On the first leak, my guess is that it was done by a conservative to keep a majority or “hold five,” in SCOTUS parlance—maybe because a justice actually defected or was thinking of defecting, or maybe because the Chief just circulated a more moderate concurrence, one that wouldn’t overrule Roe and Casey outright, and conservatives feared a defection.
As noted by Professor Josh Blackman of the Volokh Conspiracy, there were eerily similar leaks to conservative outlets in NFIB v. Sebelius (2012) and Bostock v. Clayton County (2020). Given how these leaks to the right have spanned multiple Terms, my guess is that responsibility lies with a “repeat player,” as opposed to clerks passing through for a year. (One possible suspect: Justice Clarence Thomas’s wife, Ginni Thomas—who is very conservative, very well-connected in high-level, right-wing circles, and not as worried as many others about the consequences of leaking.)

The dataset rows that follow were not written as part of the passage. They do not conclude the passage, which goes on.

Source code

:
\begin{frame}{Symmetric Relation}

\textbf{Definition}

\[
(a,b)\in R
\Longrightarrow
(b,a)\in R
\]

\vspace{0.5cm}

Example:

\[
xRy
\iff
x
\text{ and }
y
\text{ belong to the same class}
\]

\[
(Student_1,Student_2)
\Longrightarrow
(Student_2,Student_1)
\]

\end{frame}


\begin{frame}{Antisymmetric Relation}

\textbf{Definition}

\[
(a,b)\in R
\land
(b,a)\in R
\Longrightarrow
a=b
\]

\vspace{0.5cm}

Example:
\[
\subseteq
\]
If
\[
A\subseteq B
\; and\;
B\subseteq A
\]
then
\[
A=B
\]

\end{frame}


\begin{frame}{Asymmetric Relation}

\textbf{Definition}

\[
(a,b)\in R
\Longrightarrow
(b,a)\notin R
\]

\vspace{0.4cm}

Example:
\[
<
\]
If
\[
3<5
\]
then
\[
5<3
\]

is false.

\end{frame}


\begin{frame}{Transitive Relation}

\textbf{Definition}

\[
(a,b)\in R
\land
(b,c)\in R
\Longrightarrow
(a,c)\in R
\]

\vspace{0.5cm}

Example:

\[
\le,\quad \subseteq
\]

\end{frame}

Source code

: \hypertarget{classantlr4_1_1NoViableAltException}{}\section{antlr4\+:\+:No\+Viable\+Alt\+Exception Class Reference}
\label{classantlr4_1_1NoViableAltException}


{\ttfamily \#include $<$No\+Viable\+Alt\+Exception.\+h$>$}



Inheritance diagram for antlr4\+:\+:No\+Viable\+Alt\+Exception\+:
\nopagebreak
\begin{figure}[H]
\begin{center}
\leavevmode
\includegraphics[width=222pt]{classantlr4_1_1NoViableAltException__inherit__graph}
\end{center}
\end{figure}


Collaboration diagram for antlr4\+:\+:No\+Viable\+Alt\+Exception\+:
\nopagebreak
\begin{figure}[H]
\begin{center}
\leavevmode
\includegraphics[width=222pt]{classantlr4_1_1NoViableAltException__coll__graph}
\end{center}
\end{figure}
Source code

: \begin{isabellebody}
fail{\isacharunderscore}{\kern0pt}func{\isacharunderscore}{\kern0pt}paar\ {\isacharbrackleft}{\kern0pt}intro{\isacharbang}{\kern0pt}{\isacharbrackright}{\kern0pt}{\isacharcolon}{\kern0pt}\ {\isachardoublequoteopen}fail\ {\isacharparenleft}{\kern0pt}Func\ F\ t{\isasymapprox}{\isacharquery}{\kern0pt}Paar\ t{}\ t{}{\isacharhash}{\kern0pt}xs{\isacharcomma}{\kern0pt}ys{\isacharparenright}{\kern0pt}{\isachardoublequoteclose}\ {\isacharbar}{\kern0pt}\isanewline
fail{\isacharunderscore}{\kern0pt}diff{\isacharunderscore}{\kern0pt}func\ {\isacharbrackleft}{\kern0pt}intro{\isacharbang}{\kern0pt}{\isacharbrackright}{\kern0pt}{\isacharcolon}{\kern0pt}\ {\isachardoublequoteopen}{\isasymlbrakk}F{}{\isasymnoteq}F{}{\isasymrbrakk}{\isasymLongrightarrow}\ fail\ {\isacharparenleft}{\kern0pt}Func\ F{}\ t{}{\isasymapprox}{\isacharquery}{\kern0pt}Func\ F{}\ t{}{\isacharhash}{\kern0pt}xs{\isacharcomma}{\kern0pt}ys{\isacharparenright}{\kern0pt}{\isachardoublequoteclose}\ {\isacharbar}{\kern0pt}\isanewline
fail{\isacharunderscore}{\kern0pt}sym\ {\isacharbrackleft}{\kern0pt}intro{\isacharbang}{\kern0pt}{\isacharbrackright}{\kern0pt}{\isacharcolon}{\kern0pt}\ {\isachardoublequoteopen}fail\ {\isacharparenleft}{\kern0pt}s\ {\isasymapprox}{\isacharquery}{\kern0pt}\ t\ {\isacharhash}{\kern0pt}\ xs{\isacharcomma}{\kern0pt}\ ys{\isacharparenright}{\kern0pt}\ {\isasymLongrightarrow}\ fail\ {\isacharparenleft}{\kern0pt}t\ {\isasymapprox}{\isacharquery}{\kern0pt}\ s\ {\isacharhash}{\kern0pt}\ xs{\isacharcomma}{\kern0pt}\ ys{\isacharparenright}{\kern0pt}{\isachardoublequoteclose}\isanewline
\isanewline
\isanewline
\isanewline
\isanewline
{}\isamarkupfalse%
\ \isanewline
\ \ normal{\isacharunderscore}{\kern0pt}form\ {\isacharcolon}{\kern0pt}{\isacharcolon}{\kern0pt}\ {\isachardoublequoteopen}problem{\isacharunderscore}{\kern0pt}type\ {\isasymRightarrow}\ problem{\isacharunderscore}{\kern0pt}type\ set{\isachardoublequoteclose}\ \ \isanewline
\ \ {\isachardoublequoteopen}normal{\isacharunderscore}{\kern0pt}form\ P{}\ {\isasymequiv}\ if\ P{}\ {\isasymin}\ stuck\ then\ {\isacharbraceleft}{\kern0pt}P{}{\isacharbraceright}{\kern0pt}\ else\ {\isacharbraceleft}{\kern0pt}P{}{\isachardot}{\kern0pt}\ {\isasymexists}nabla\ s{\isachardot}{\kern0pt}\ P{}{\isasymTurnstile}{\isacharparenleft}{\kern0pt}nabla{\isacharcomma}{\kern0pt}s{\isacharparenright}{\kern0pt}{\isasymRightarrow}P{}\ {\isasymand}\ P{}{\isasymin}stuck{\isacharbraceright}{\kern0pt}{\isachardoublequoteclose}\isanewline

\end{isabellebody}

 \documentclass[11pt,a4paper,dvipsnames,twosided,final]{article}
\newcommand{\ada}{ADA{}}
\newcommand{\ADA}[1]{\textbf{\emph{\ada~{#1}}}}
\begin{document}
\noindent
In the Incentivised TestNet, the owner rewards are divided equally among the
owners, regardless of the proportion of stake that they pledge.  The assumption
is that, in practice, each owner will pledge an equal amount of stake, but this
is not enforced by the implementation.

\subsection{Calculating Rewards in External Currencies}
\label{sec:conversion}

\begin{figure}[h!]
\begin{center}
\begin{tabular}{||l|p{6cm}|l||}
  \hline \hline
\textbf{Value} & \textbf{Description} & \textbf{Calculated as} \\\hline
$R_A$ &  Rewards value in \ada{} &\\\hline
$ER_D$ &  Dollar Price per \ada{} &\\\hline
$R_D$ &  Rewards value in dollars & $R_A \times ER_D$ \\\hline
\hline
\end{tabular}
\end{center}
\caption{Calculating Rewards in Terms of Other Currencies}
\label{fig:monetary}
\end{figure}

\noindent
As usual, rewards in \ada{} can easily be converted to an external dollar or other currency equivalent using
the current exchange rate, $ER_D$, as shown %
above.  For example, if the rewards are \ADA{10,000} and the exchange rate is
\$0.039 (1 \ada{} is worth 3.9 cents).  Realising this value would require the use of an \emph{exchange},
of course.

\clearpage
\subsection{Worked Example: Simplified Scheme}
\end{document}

On the second leak, I agree with Goldstein that it was likely a liberal, possibly acting in response to the WSJ leak. I part ways with Goldstein only in thinking that the leaker might be connected to Alexander Ward, the national security reporter who shared the byline on the Politico piece with legal-affairs reporter Josh Gerstein. Goldstein argues that there was no reason for Ward to be on the story “other than that the leaker communicated through him”; my theory is that Ward, who works with many leakers on the national-security beat, could have helped out Gerstein by advising on how to protect the leaker’s identity. So I still think it’s quite possible that the leaker has personal ties to Gerstein rather than Ward.
Of course, this is all guesswork, and whether Colonel Curley will succeed in her mission is uncertain. But as the lawyer tasked with this investigation of great importance and sensitivity, she’s an obvious pick for Lawyer of the Week.